▶ TASK REQUIREMENTS: Restate the listing below line for line and word for word, without the pictures.

▶ DATA EXTRACT:
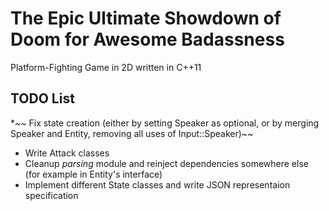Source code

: The Epic Ultimate Showdown of Doom for Awesome Badassness
=========================================================

Platform-Fighting Game in 2D written in C++11

TODO List
---------

*~~ Fix state creation (either by setting Speaker as optional, or
by merging Speaker and Entity, removing all uses of Input::Speaker)~~
* Write Attack classes
* Cleanup *parsing* module and reinject dependencies somewhere else (for 
example in Entity's interface)
* Implement different State classes and write JSON representaion specification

▶ OUTPUT:
Source code

: The Epic Ultimate Showdown of Doom for Awesome Badassness
=========================================================

Platform-Fighting Game in 2D written in C++11

TODO List
---------

*~~ Fix state creation (either by setting Speaker as optional, or
by merging Speaker and Entity, removing all uses of Input::Speaker)~~
* Write Attack classes
* Cleanup *parsing* module and reinject dependencies somewhere else (for 
example in Entity's interface)
* Implement different State classes and write JSON representaion specification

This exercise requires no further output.